[INPUT DATA — start]

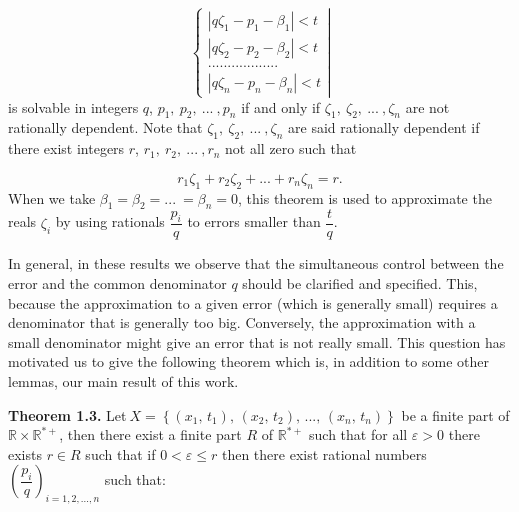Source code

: \documentclass[12pt]{article}
\begin{document}
\begin{equation}
\left\{ 
\begin{array}{c}
\left\vert q\zeta _{1}-p_{1}-\beta _{1}\right\vert <t \\ 
\left\vert q\zeta _{2}-p_{2}-\beta _{2}\right\vert <t \\ 
.................. \\ 
\left\vert q\zeta _{n}-p_{n}-\beta _{n}\right\vert <t%
\end{array}%
\right\vert  \tag{1.2}
\end{equation}%
is solvable in integers $q$, $p_{1}\mathit{,\ }p_{2}\mathit{,\ }...\mathit{\
,}p_{n}$ if and only if $\zeta _{1}\mathit{,\ }\zeta _{2}\mathit{,\ }...%
\mathit{\ ,}\zeta _{n}$ are not rationally dependent. Note that $\zeta _{1}%
\mathit{,\ }\zeta _{2}\mathit{,\ }...\mathit{\ ,}\zeta _{n}$ are said
rationally dependent if there exist integers $r$, $r_{1}\mathit{,\ }r_{2}%
\mathit{,\ }...\mathit{\ ,}r_{n}$ not all zero such that

\begin{equation*}
r_{1}\zeta _{1}+r_{2}\zeta _{2}+...+r_{n}\zeta _{n}=r\text{.}
\end{equation*}%
When we take $\beta _{1}=\beta _{2}=...\mathit{\ }=\beta _{n}=0$, this
theorem is used to approximate the reals $\zeta _{i}$ by using rationals $%
\dfrac{p_{i}}{q}$ to errors smaller than $\dfrac{t}{q}$.

In general, in these results we observe that the simultaneous control
between the error and the common denominator $q$ should be clarified and
specified. This, because the approximation to a given error (which is
generally small) requires a denominator that is generally too big.
Conversely, the approximation with a small denominator might give an error
that is not really small. This question has motivated us to give the
following theorem which is, in addition to some other lemmas, our main
result of this work.\newline

\noindent \textbf{Theorem 1.3.} Let$\ X=\left\{ \left( x_{1}\text{, }%
t_{1}\right) \text{, }\left( x_{2}\text{, }t_{2}\right) \text{, ..., }\left(
x_{n}\text{, }t_{n}\right) \right\} $ be a finite part of $\mathbb{R}\times 
\mathbb{R}^{\ast +}$, then there exist a finite part $R$ of $\mathbb{R}%
^{\ast +}$ such that for all $\varepsilon >0$ there exists $r\in R$ such
that if $0<\varepsilon \leq r$ then there exist rational numbers $\left( 
\dfrac{p_{i}}{q}\right) _{i=1,2,...,n}$ such that:
\end{document}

[INPUT DATA — finish]

WHAT TO WORK ON: Work through the data line by line and state how many lines have the string "that"; add nothing else.

ANSWER BOX: 8